Repeat all the lines below exactly, but omit the pictures.

— Items listed in a dataset —
-.-.-

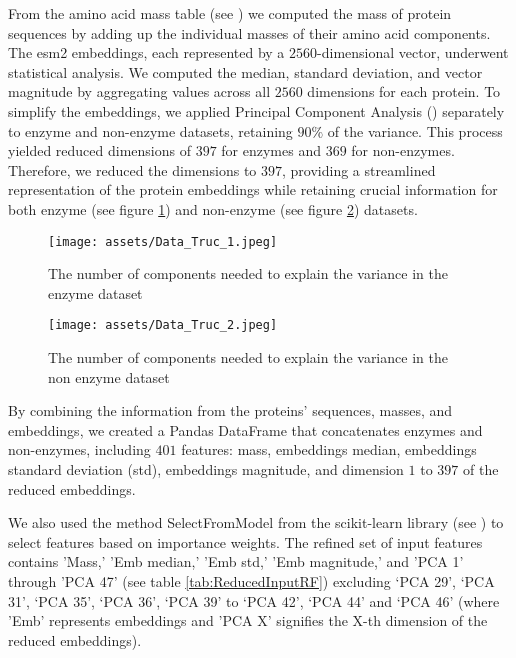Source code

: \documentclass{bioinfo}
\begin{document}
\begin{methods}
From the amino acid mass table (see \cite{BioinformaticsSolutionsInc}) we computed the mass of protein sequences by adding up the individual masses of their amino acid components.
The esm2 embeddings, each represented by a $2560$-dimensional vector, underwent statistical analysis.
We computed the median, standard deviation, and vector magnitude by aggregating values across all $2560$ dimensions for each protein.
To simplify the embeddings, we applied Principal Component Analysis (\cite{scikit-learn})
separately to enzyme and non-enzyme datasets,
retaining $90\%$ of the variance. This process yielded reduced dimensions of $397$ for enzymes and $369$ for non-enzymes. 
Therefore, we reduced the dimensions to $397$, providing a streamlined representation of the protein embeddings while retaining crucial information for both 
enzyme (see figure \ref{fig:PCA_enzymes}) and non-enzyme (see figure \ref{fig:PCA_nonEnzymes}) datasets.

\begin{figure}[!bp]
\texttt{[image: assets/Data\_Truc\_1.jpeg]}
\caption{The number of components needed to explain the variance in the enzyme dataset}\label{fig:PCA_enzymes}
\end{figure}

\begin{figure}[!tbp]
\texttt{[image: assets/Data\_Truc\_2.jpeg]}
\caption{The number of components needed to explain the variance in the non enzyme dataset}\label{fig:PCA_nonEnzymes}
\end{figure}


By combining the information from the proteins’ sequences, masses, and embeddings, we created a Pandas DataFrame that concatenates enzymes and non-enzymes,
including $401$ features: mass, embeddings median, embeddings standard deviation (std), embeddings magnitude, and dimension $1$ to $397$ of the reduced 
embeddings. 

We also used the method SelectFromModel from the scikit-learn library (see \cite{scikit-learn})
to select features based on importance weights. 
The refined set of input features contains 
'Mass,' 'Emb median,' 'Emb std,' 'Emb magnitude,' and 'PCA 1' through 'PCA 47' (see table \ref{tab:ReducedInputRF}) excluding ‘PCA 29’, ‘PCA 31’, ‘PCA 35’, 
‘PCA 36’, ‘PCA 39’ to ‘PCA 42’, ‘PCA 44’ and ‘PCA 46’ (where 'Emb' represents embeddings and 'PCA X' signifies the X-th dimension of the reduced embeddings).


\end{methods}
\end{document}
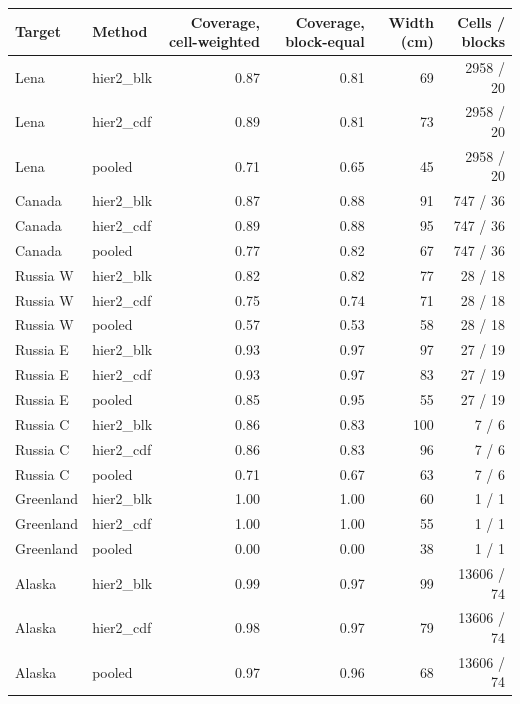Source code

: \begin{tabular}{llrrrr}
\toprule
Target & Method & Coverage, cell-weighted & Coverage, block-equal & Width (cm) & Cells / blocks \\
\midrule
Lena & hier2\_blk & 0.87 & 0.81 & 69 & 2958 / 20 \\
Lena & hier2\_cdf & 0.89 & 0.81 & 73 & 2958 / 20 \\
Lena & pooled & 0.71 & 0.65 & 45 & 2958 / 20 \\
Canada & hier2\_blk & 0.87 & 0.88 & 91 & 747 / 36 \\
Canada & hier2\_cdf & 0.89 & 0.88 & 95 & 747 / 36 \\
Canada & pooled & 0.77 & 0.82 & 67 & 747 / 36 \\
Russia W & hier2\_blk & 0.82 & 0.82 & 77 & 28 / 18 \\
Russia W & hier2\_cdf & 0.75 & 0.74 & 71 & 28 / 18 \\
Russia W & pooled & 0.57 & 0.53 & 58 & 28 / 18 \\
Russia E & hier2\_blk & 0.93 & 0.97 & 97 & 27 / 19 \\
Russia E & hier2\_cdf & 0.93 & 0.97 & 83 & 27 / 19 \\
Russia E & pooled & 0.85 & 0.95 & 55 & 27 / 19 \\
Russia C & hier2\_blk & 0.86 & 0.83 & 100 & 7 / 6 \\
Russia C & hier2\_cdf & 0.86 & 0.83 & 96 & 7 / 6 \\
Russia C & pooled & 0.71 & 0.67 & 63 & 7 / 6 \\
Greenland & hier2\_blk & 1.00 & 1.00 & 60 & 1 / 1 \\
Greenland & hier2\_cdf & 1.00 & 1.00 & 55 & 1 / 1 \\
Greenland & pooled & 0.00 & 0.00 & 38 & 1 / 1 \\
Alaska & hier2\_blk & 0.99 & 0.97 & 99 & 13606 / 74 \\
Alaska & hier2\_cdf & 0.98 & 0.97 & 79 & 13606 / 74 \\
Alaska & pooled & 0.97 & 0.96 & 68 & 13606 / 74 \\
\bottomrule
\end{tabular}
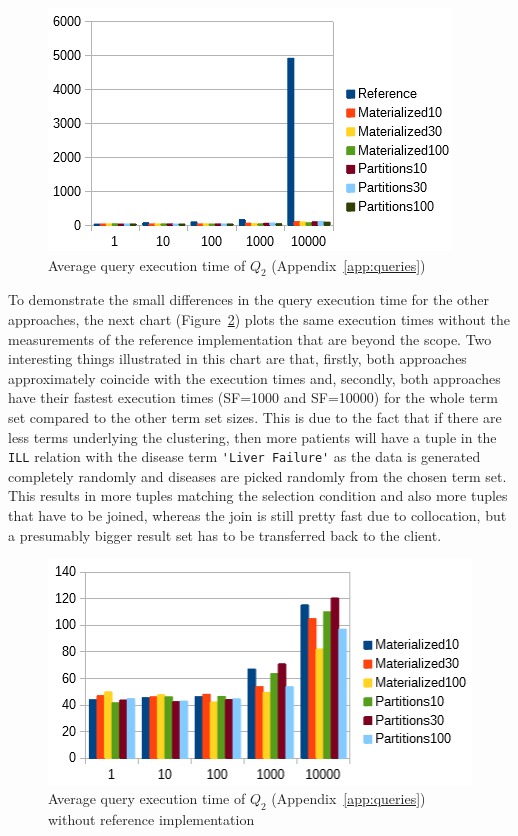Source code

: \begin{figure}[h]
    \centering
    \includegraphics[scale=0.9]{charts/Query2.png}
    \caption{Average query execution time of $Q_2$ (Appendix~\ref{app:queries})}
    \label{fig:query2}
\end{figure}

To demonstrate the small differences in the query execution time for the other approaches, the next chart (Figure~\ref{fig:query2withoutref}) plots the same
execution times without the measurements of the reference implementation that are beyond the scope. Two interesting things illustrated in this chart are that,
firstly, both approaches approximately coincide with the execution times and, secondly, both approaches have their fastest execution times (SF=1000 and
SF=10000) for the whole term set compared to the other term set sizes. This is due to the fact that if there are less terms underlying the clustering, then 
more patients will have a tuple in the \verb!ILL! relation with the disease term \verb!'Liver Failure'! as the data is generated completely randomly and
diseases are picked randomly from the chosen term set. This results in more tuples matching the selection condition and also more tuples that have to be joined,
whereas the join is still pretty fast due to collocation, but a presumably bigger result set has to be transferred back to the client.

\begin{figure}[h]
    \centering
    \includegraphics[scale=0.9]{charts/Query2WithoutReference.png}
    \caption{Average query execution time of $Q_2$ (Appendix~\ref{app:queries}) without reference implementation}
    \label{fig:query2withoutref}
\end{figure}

-.-.-

— Response to the task —
Source code

: \documentclass{bioinfo}
\begin{document}
\begin{methods}
From the amino acid mass table (see \cite{BioinformaticsSolutionsInc}) we computed the mass of protein sequences by adding up the individual masses of their amino acid components.
The esm2 embeddings, each represented by a $2560$-dimensional vector, underwent statistical analysis.
We computed the median, standard deviation, and vector magnitude by aggregating values across all $2560$ dimensions for each protein.
To simplify the embeddings, we applied Principal Component Analysis (\cite{scikit-learn})
separately to enzyme and non-enzyme datasets,
retaining $90\%$ of the variance. This process yielded reduced dimensions of $397$ for enzymes and $369$ for non-enzymes. 
Therefore, we reduced the dimensions to $397$, providing a streamlined representation of the protein embeddings while retaining crucial information for both 
enzyme (see figure \ref{fig:PCA_enzymes}) and non-enzyme (see figure \ref{fig:PCA_nonEnzymes}) datasets.

\begin{figure}[!bp]
\texttt{[image: assets/Data\_Truc\_1.jpeg]}
\caption{The number of components needed to explain the variance in the enzyme dataset}\label{fig:PCA_enzymes}
\end{figure}

\begin{figure}[!tbp]
\texttt{[image: assets/Data\_Truc\_2.jpeg]}
\caption{The number of components needed to explain the variance in the non enzyme dataset}\label{fig:PCA_nonEnzymes}
\end{figure}


By combining the information from the proteins’ sequences, masses, and embeddings, we created a Pandas DataFrame that concatenates enzymes and non-enzymes,
including $401$ features: mass, embeddings median, embeddings standard deviation (std), embeddings magnitude, and dimension $1$ to $397$ of the reduced 
embeddings. 

We also used the method SelectFromModel from the scikit-learn library (see \cite{scikit-learn})
to select features based on importance weights. 
The refined set of input features contains 
'Mass,' 'Emb median,' 'Emb std,' 'Emb magnitude,' and 'PCA 1' through 'PCA 47' (see table \ref{tab:ReducedInputRF}) excluding ‘PCA 29’, ‘PCA 31’, ‘PCA 35’, 
‘PCA 36’, ‘PCA 39’ to ‘PCA 42’, ‘PCA 44’ and ‘PCA 46’ (where 'Emb' represents embeddings and 'PCA X' signifies the X-th dimension of the reduced embeddings).


\end{methods}
\end{document}
Source code

: \begin{tabular}{llrrrr}
\toprule
Target & Method & Coverage, cell-weighted & Coverage, block-equal & Width (cm) & Cells / blocks \\
\midrule
Lena & hier2\_blk & 0.87 & 0.81 & 69 & 2958 / 20 \\
Lena & hier2\_cdf & 0.89 & 0.81 & 73 & 2958 / 20 \\
Lena & pooled & 0.71 & 0.65 & 45 & 2958 / 20 \\
Canada & hier2\_blk & 0.87 & 0.88 & 91 & 747 / 36 \\
Canada & hier2\_cdf & 0.89 & 0.88 & 95 & 747 / 36 \\
Canada & pooled & 0.77 & 0.82 & 67 & 747 / 36 \\
Russia W & hier2\_blk & 0.82 & 0.82 & 77 & 28 / 18 \\
Russia W & hier2\_cdf & 0.75 & 0.74 & 71 & 28 / 18 \\
Russia W & pooled & 0.57 & 0.53 & 58 & 28 / 18 \\
Russia E & hier2\_blk & 0.93 & 0.97 & 97 & 27 / 19 \\
Russia E & hier2\_cdf & 0.93 & 0.97 & 83 & 27 / 19 \\
Russia E & pooled & 0.85 & 0.95 & 55 & 27 / 19 \\
Russia C & hier2\_blk & 0.86 & 0.83 & 100 & 7 / 6 \\
Russia C & hier2\_cdf & 0.86 & 0.83 & 96 & 7 / 6 \\
Russia C & pooled & 0.71 & 0.67 & 63 & 7 / 6 \\
Greenland & hier2\_blk & 1.00 & 1.00 & 60 & 1 / 1 \\
Greenland & hier2\_cdf & 1.00 & 1.00 & 55 & 1 / 1 \\
Greenland & pooled & 0.00 & 0.00 & 38 & 1 / 1 \\
Alaska & hier2\_blk & 0.99 & 0.97 & 99 & 13606 / 74 \\
Alaska & hier2\_cdf & 0.98 & 0.97 & 79 & 13606 / 74 \\
Alaska & pooled & 0.97 & 0.96 & 68 & 13606 / 74 \\
\bottomrule
\end{tabular}
Source code

: \begin{figure}[h]
    \centering
    \includegraphics[scale=0.9]{charts/Query2.png}
    \caption{Average query execution time of $Q_2$ (Appendix~\ref{app:queries})}
    \label{fig:query2}
\end{figure}

To demonstrate the small differences in the query execution time for the other approaches, the next chart (Figure~\ref{fig:query2withoutref}) plots the same
execution times without the measurements of the reference implementation that are beyond the scope. Two interesting things illustrated in this chart are that,
firstly, both approaches approximately coincide with the execution times and, secondly, both approaches have their fastest execution times (SF=1000 and
SF=10000) for the whole term set compared to the other term set sizes. This is due to the fact that if there are less terms underlying the clustering, then 
more patients will have a tuple in the \verb!ILL! relation with the disease term \verb!'Liver Failure'! as the data is generated completely randomly and
diseases are picked randomly from the chosen term set. This results in more tuples matching the selection condition and also more tuples that have to be joined,
whereas the join is still pretty fast due to collocation, but a presumably bigger result set has to be transferred back to the client.

\begin{figure}[h]
    \centering
    \includegraphics[scale=0.9]{charts/Query2WithoutReference.png}
    \caption{Average query execution time of $Q_2$ (Appendix~\ref{app:queries}) without reference implementation}
    \label{fig:query2withoutref}
\end{figure}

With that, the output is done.